2. Réaffirmant que l’article 10 de la Convention européenne des Droits de l’Homme (STE no 5) et la jurisprudence pertinente de la Cour européenne des Droits de l’Homme demeurent la norme fondamentale en ce qui concerne l’exercice du droit à la liberté d’expression et d’information ;

3. Profondément préoccupé par le fait que les situations de crise telles que les guerres et les attentats terroristes sont encore largement répandues et menacent gravement la vie et la liberté des personnes, et par le fait que les gouvernements, soucieux de la survie de la société, puissent être tentés d’imposer des restrictions excessives à l’exercice de ce droit ;

4. Condamnant les assassinats de professionnels des médias et toute autre forme d’agression à leur encontre, et rappelant sa Recommandation no R (96) 4 sur la protection des journalistes en situation de conflit et de tension ;

5. Rappelant la Résolution no 1 sur la liberté d’expression et d’information en temps de crise adoptée par les ministres des Etats participant à la 7e Conférence ministérielle européenne sur la politique des communications de masse (Kiev, 10-11 mars 2005) ;

6. Ayant pris note de la Résolution 1535 (2007) et de la Recommandation 1783 (2007) de l’Assemblée parlementaire du Conseil de l’Europe sur les menaces contre la vie et la liberté d’expression des journalistes ;

7. Se félicitant de la Résolution 1738 (2006) du Conseil de sécurité des Nations Unies condamnant les attaques perpétrées contre les professionnels des médias en période de conflit armé et devant l’urgence et l’ardente nécessité de prendre des mesures pour assurer leur protection ;

8. Soulignant que le dialogue et la coopération entre les gouvernements, les professionnels des médias et la société civile peuvent contribuer à garantir la liberté d’expression et d’information en temps de crise ;

9. Convaincu non seulement que les médias peuvent jouer un rôle déterminant en temps de crise en communiquant au public des données d’actualité précises et complètes, mais également que les professionnels des médias peuvent contribuer activement à la prévention ou à la résolution de certaines crises par l’adhésion aux normes professionnelles les plus élevées et la promotion d’une culture de tolérance et de compréhension entre les divers groupes de la société,

10. Adopte, dans le prolongement des « Lignes directrices sur les droits de l’homme et la lutte contre le terrorisme » adoptées le 11 juillet 2002, et pour les compléter, les lignes directrices ci-après et invite les Etats membres à veiller à ce qu’elles soient largement diffusées et observées par toutes les autorités concernées.

I. Définitions

1. Dans les présentes lignes directrices,

- par « crise » on entend une situation dans laquelle la liberté d’expression et d’information est menacée (par exemple, lorsqu’elle est restreinte pour des raisons de sécurité).
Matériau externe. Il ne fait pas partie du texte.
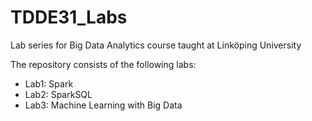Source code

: # TDDE31_Labs
Lab series for Big Data Analytics course taught at Linköping University

The repository consists of the following labs:

- Lab1: Spark
- Lab2: SparkSQL
- Lab3: Machine Learning with Big Data

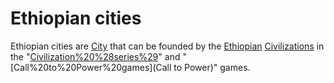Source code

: # Ethiopian cities

Ethiopian cities are [City](cities) that can be founded by the [Ethiopian](Ethiopian) [Civilizations](civilization) in the "[Civilization%20%28series%29](Civilization)" and "[Call%20to%20Power%20games](Call to Power)" games.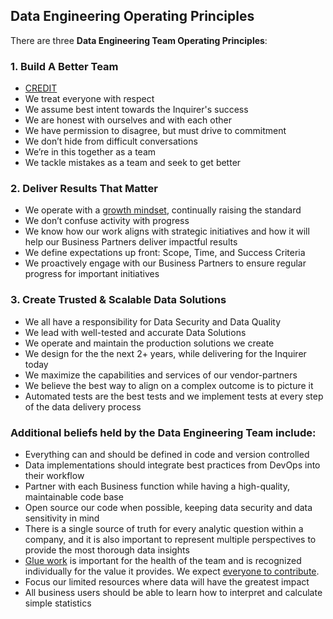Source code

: 
## Data Engineering Operating Principles

There are three **Data Engineering Team Operating Principles**: 

### 1. Build A Better Team
- [CREDIT](handbook/values/#credit)
- We treat everyone with respect
- We assume best intent towards the Inquirer's success
- We are honest with ourselves and with each other
- We have permission to disagree, but must drive to commitment
- We don’t hide from difficult conversations
- We’re in this together as a team
- We tackle mistakes as a team and seek to get better

### 2. Deliver Results That Matter
- We operate with a [growth mindset](https://hbr.org/2016/01/what-having-a-growth-mindset-actually-means), continually raising the standard
- We don’t confuse activity with progress
- We know how our work aligns with strategic initiatives and how it will help our Business Partners deliver impactful results
- We define expectations up front: Scope, Time, and Success Criteria
- We proactively engage with our Business Partners to ensure regular progress for important initiatives

###  3. Create Trusted & Scalable Data Solutions
- We all have a responsibility for Data Security and Data Quality
- We lead with well-tested and accurate Data Solutions
- We operate and maintain the production solutions we create
- We design for the the next 2+ years, while delivering for the Inquirer today
- We maximize the capabilities and services of our vendor-partners
- We believe the best way to align on a complex outcome is to picture it
- Automated tests are the best tests and we implement tests at every step of the data delivery process


### Additional beliefs held by the Data Engineering Team include:
* Everything can and should be defined in code and version controlled
* Data implementations should integrate best practices from DevOps into their workflow
* Partner with each Business function while having a high-quality, maintainable code base
* Open source our code when possible, keeping data security and data sensitivity in mind 
* There is a single source of truth for every analytic question within a company, and it is also important to represent multiple perspectives to provide the most thorough data insights
* [Glue work](https://www.locallyoptimistic.com/post/glue-work/) is important for the health of the team and is recognized individually for the value it provides. We expect [everyone to contribute](/handbook/values.md#mission). 
* Focus our limited resources where data will have the greatest impact
* All business users should be able to learn how to interpret and calculate simple statistics
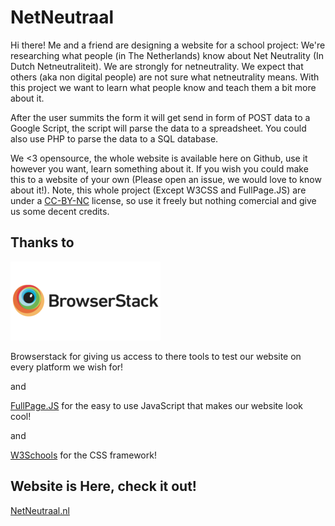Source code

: # NetNeutraal

Hi there! Me and a friend are designing a website for a school project: We're researching what people (in The Netherlands) know about Net Neutrality (In Dutch Netneutraliteit). We are strongly for netneutrality. We expect that others (aka non digital people) are not sure what netneutrality means. With this project we want to learn what people know and teach them a bit more about it.

After the user summits the form it will get send in form of POST data to a Google Script, the script will parse the data to a spreadsheet. You could also use PHP to parse the data to a SQL database.

We <3 opensource, the whole website is available here on Github, use it however you want, learn something about it. If you wish you could make this to a website of your own (Please open an issue, we would love to know about it!). Note, this whole project (Except W3CSS and FullPage.JS) are under a [CC-BY-NC](https://github.com/J0113/netneutraal/blob/master/LICENSE.md) license, so use it freely but nothing comercial and give us some decent credits.

## Thanks to

[![Browserstack](https://raw.githubusercontent.com/J0113/netneutraal/master/browserstack.png)](https://www.browserstack.com/)

Browserstack for giving us access to there tools to test our website on every platform we wish for!

and

[FullPage.JS](https://github.com/alvarotrigo/fullPage.js) for the easy to use JavaScript that makes our website look cool!

and

[W3Schools](https://www.w3schools.com/w3css/) for the CSS framework!



## Website is Here, check it out!

[NetNeutraal.nl](https://netneutraal.nl)
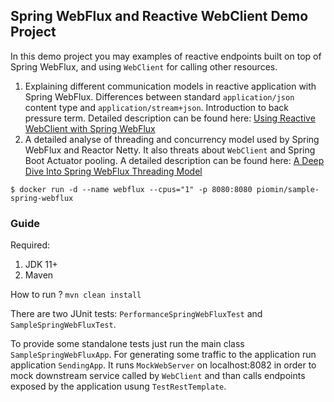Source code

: ## Spring WebFlux and Reactive WebClient Demo Project

In this demo project you may examples of reactive endpoints built on top of Spring WebFlux, and using `WebClient` for calling other resources.
1. Explaining different communication models in reactive application with Spring WebFlux. Differences between standard `application/json` content type and `application/stream+json`. Introduction to back pressure term. Detailed description can be found here: [Using Reactive WebClient with Spring WebFlux](https://piotrminkowski.com/2019/11/04/using-reactive-webclient-with-spring-webflux/)
2. A detailed analyse of threading and concurrency model used by Spring WebFlux and Reactor Netty. It also threats about `WebClient` and Spring Boot Actuator pooling. A detailed description can be found here: [A Deep Dive Into Spring WebFlux Threading Model](https://piotrminkowski.com/2020/03/30/a-deep-dive-into-spring-webflux-threading-model/)


`$ docker run -d --name webflux --cpus="1" -p 8080:8080 piomin/sample-spring-webflux`

### Guide

Required:
1. JDK 11+
2. Maven

How to run ?
`mvn clean install`

There are two JUnit tests: `PerformanceSpringWebFluxTest` and `SampleSpringWebFluxTest`.

To provide some standalone tests just run the main class `SampleSpringWebFluxApp`.
For generating some traffic to the application run application `SendingApp`. It runs `MockWebServer` on localhost:8082 in order to mock downstream service called by `WebClient` and than calls endpoints exposed by the application usung `TestRestTemplate`.
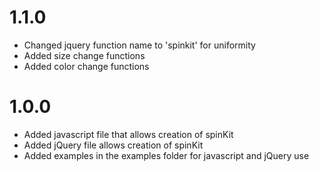 # 1.1.0

* Changed jquery function name to 'spinkit' for uniformity
* Added size change functions
* Added color change functions

# 1.0.0

* Added javascript file that allows creation of spinKit
* Added jQuery file allows creation of spinKit
* Added examples in the examples folder for javascript and jQuery use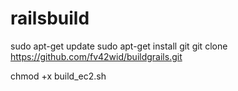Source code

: # railsbuild

sudo apt-get update
sudo apt-get install git
git clone https://github.com/fv42wid/buildgrails.git

chmod +x build_ec2.sh
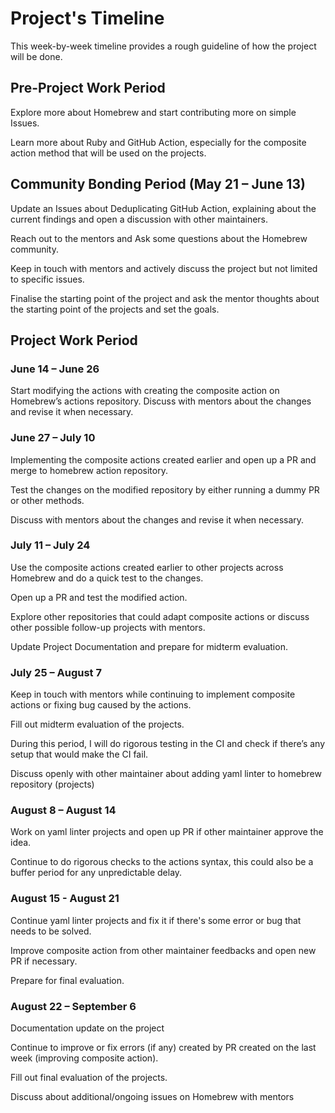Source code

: # Project's Timeline

This week-by-week timeline provides a rough guideline of how the project will be done.

## Pre-Project Work Period

Explore more about Homebrew and start contributing more on simple Issues.

Learn more about Ruby and GitHub Action, especially for the composite action method that will be used on the projects.

## Community Bonding Period (May 21 – June 13)

Update an Issues about Deduplicating GitHub Action, explaining about the current findings and open a discussion with other maintainers.

Reach out to the mentors and Ask some questions about the Homebrew community.

Keep in touch with mentors and actively discuss the project but not limited to specific issues.

Finalise the starting point of the project and ask the mentor thoughts about the starting point of the projects and set the goals.

## Project Work Period

### June 14 – June 26

Start modifying the actions with creating the composite action on Homebrew’s actions repository.
Discuss with mentors about the changes and revise it when necessary.

### June 27 – July 10

Implementing the composite actions created earlier and open up a PR and merge to homebrew action repository.

Test the changes on the modified repository by either running a dummy PR or other methods.

Discuss with mentors about the changes and revise it when necessary.

### July 11 – July 24

Use the composite actions created earlier to other projects across Homebrew and do a quick test to the changes.

Open up a PR and test the modified action.

Explore other repositories that could adapt composite actions or discuss other possible follow-up projects with mentors.

Update Project Documentation and prepare for midterm evaluation.

### July 25 – August 7

Keep in touch with mentors while continuing to implement composite actions or fixing bug caused by the actions.

Fill out midterm evaluation of the projects.

During this period, I will do rigorous testing in the CI and check if there’s any setup that would make the CI fail.

Discuss openly with other maintainer about adding yaml linter to homebrew repository (projects)

### August 8 – August 14

Work on yaml linter projects and open up PR if other maintainer approve the idea.

Continue to do rigorous checks to the actions syntax, this could also be a buffer period for any unpredictable delay.

### August 15 - August 21

Continue yaml linter projects and fix it if there's some error or bug that needs to be solved.

Improve composite action from other maintainer feedbacks and open new PR if necessary.

Prepare for final evaluation.

### August 22 – September 6

Documentation update on the project

Continue to improve or fix errors (if any) created by PR created on the last week (improving composite action).

Fill out final evaluation of the projects.

Discuss about additional/ongoing issues on Homebrew with mentors
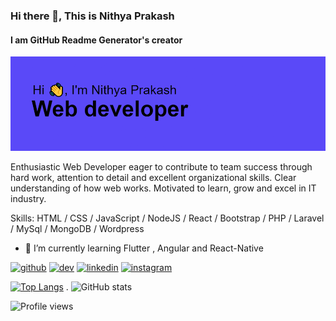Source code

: ### Hi there 👋, This is Nithya Prakash 
#### I am GitHub Readme Generator's creator
![I am GitHub Readme Generator's creator](https://github.com/whoisnp/whoisnp/blob/main/header.png)

Enthusiastic Web Developer eager to contribute to team success through hard work, attention to detail and excellent organizational skills. Clear understanding of how web works. Motivated to learn, grow and excel in IT industry. 

Skills: HTML / CSS / JavaScript / NodeJS / React / Bootstrap / PHP / Laravel / MySql / MongoDB / Wordpress 

- 🌱 I’m currently learning Flutter , Angular and React-Native 


[<img src='https://cdn.jsdelivr.net/npm/simple-icons@3.0.1/icons/github.svg' alt='github' height='40'>](https://github.com/whoisnp)  [<img src='https://cdn.jsdelivr.net/npm/simple-icons@3.0.1/icons/dev-dot-to.svg' alt='dev' height='40'>](https://dev.to/whoisnp)  [<img src='https://cdn.jsdelivr.net/npm/simple-icons@3.0.1/icons/linkedin.svg' alt='linkedin' height='40'>](https://www.linkedin.com/in/nithya-prakash-752b16190/)  [<img src='https://cdn.jsdelivr.net/npm/simple-icons@3.0.1/icons/instagram.svg' alt='instagram' height='40'>](https://www.instagram.com/__nithya_prakash__/)  

[![Top Langs](https://github-readme-stats.vercel.app/api/top-langs/?username=whoisnp)](https://github.com/anuraghazra/github-readme-stats)
.
![GitHub stats](https://github-readme-stats.vercel.app/api?username=whoisnp&show_icons=true&count_private=true)  

![Profile views](https://gpvc.arturio.dev/whoisnp)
Les situations de crise comprennent, entre autres, les guerres, les attentats terroristes et les catastrophes naturelles et d’origine humaine ;

- par « professionnels des médias » on entend tous ceux qui participent au recueil, au traitement et à la diffusion des informations destinées aux médias, y compris les opérateurs de prises de vues, les photographes et le personnel de soutien, comme les chauffeurs et les interprètes.

II. Conditions de travail des professionnels des médias dans les situations de crise

Sécurité des personnes

2. Les Etats membres devraient s’employer à assurer autant que faire se peut la sécurité des professionnels des médias, tant nationaux qu’étrangers. La nécessité de garantir la sécurité ne saurait toutefois servir de prétexte aux Etats membres pour restreindre inutilement les droits de ces professionnels, comme leur liberté de circulation et leur accès à l’information.

3. Les autorités compétentes devraient mener sans attendre des enquêtes approfondies sur les meurtres et autres agressions de professionnels des médias. Le cas échéant, les auteurs des actes devraient être traduits en justice suivant une procédure transparente et rapide.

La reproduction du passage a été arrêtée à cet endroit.